Former Special Anti-crime Unit (Sautt) officers whose contracts may be terminated soon may be re-employed in a restructured Strategic Services Agency (SSA). So said National Security Minister Jack Warner in response to questions about the future of the SSA officers. The SSA comprises mainly officers from the disbanded Sautt.
According to reports, the contracts of more than 300 employees from two related National Security Ministry agencies ended yesterday. Workers from the National Security Operations Centre (NSOC) and the National Security Training Unit (NSTU) were officially put on the breadline.
Several employees of NSOC received an e-mail on October 3 from interim head of administration and human resources, Patricia Seepaul, informing them approval had been granted for the extension of the agency and its existing staff from October 1 to 31, an earlier newspaper report said.

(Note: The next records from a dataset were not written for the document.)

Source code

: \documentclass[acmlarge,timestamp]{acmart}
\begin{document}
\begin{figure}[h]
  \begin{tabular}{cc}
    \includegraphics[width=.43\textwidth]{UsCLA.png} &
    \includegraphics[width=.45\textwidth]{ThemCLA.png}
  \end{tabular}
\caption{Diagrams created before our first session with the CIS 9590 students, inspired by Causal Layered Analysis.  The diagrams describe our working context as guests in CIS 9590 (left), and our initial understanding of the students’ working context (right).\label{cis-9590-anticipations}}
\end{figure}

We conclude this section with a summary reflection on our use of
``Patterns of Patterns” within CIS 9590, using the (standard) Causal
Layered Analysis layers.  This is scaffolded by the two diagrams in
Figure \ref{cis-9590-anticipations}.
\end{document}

Seepaul said the permanent secretary in the Ministry of National Security advised this was the last extension for NSOC. The NSOC was set up to be a co-ordinating agency between the multiple arms of the state security apparatus after Sautt was dismantled. Employees of the NSTU were reportedly similarly informed by interim head Amber Denoon.
A source said it is believed several employees of the SSA would be similarly affected. Like Sautt, the NSTU and NSOC, created under the former PNM administration, were never legalised. Reports stated workers from the agencies go to work, do nothing and get a salary and the intention is to frustrate them into leaving.
The source said the matter of the dismissal of Sautt officers remained in limbo because of the critical intelligence they had acquired. Yesterday, asked for a response on the matter, Warner said he had asked that each worker whose contract ended should be given ex-gratia payments until January, which would give them enough time to look for other jobs.
He said the ministry had to find alternative accommodation for the workers and those from the SSA may be re-employed in the agency when it is restructured. A Sautt source said he could neither confirm nor deny whether their contracts were about to end. “Like you, we are also hearing things,” he said. “We don’t know what is going on.”
Warner spoke to the media at the Hyatt Regency, where he was one of more than a dozen ministers who turned up in support of an aggressive government road safety drive. Warner’s ministry is partnering with the Ministries of Transport and Local Government for a national road safety public awareness campaign, launched at the Hyatt yesterday.
Noting road deaths were now competing with homicides, Warner said his ministry was embarking on an aggressive traffic-law-enforcement drive. Cameras were going to be put all over the country to capture lawbreakers, he warned. “All over this country will have cameras. We will have cameras to catch thief, murderers and those breaking traffic laws. Recklessness on the roads must be a crime.
“We are bringing legislation to have cameras that will photograph people speeding and breaking lights. As we speak, they are being tested at certain locations,” Warner said. He also warned that coming soon would be police enforcement zones and increased highway patrols on Fridays, Saturdays and Sundays. “We could do all we want, once we don’t have enforcement, we will fail,” he said.